Sergio L.R. Martins, Lisa S. St. John, Richard E. Champlin, Eric D. Wieder, John McMannis, Jeffrey J. Molldrem, Krishna V. Komanduri

Research output: Contribution to journalArticlepeer-review

72 Scopus citations


Human T-cell alloreactivity plays an important role in many disease processes, including the rejection of solid organ grafts and graft-versus-host disease (GVHD) following allogeneic stem cell transplantation. To develop a better understanding of the T cells involved in alloreactivity in humans, we developed a cytokine flow cytometry (CFC) assay that enabled us to characterize the phenotypic and functional characteristic of T cells responding to allogeneic stimuli.

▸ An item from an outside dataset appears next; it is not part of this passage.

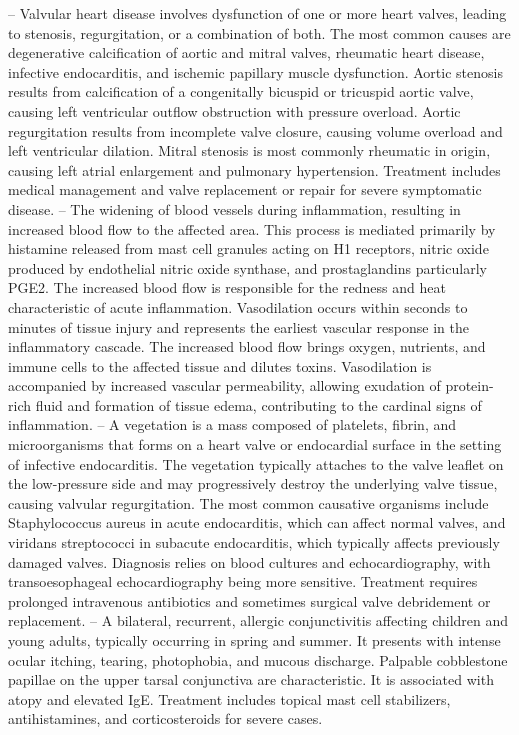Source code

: -- Valvular heart disease involves dysfunction of one or more heart valves, leading to stenosis, regurgitation, or a combination of both. The most common causes are degenerative calcification of aortic and mitral valves, rheumatic heart disease, infective endocarditis, and ischemic papillary muscle dysfunction. Aortic stenosis results from calcification of a congenitally bicuspid or tricuspid aortic valve, causing left ventricular outflow obstruction with pressure overload. Aortic regurgitation results from incomplete valve closure, causing volume overload and left ventricular dilation. Mitral stenosis is most commonly rheumatic in origin, causing left atrial enlargement and pulmonary hypertension. Treatment includes medical management and valve replacement or repair for severe symptomatic disease.
-- The widening of blood vessels during inflammation, resulting in increased blood flow to the affected area. This process is mediated primarily by histamine released from mast cell granules acting on H1 receptors, nitric oxide produced by endothelial nitric oxide synthase, and prostaglandins particularly PGE2. The increased blood flow is responsible for the redness and heat characteristic of acute inflammation. Vasodilation occurs within seconds to minutes of tissue injury and represents the earliest vascular response in the inflammatory cascade. The increased blood flow brings oxygen, nutrients, and immune cells to the affected tissue and dilutes toxins. Vasodilation is accompanied by increased vascular permeability, allowing exudation of protein-rich fluid and formation of tissue edema, contributing to the cardinal signs of inflammation.
-- A vegetation is a mass composed of platelets, fibrin, and microorganisms that forms on a heart valve or endocardial surface in the setting of infective endocarditis. The vegetation typically attaches to the valve leaflet on the low-pressure side and may progressively destroy the underlying valve tissue, causing valvular regurgitation. The most common causative organisms include Staphylococcus aureus in acute endocarditis, which can affect normal valves, and viridans streptococci in subacute endocarditis, which typically affects previously damaged valves. Diagnosis relies on blood cultures and echocardiography, with transoesophageal echocardiography being more sensitive. Treatment requires prolonged intravenous antibiotics and sometimes surgical valve debridement or replacement.
-- A bilateral, recurrent, allergic conjunctivitis affecting children and young adults, typically occurring in spring and summer. It presents with intense ocular itching, tearing, photophobia, and mucous discharge. Palpable cobblestone papillae on the upper tarsal conjunctiva are characteristic. It is associated with atopy and elevated IgE. Treatment includes topical mast cell stabilizers, antihistamines, and corticosteroids for severe cases.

Using this approach, we determined that most T-cell alloreactivity resided within the CD4+ T-cell subset, as assessed by activation marker expression and the production of effector cytokines (eg, tumor necrosis factor α[TMF]α) implicated in human GVHD. Following prolonged stimulation in vitro using either allogeneic stimulator cells or viral antigens, we found that coexpression of activation markers within the CD4+ T-cell subset occurred exclusively within a subpopulation of T cells that significantly increased their surface expression of CD4. We then developed a simple sorting strategy that exploited these phenotypic characteristics to specifically deplete alloreactive T cells while retaining broad specificity for other stimuli, including viral antigens and third-party alloantigens. This approach also was applied to specifically enrich or deplete human virus-specific T cells.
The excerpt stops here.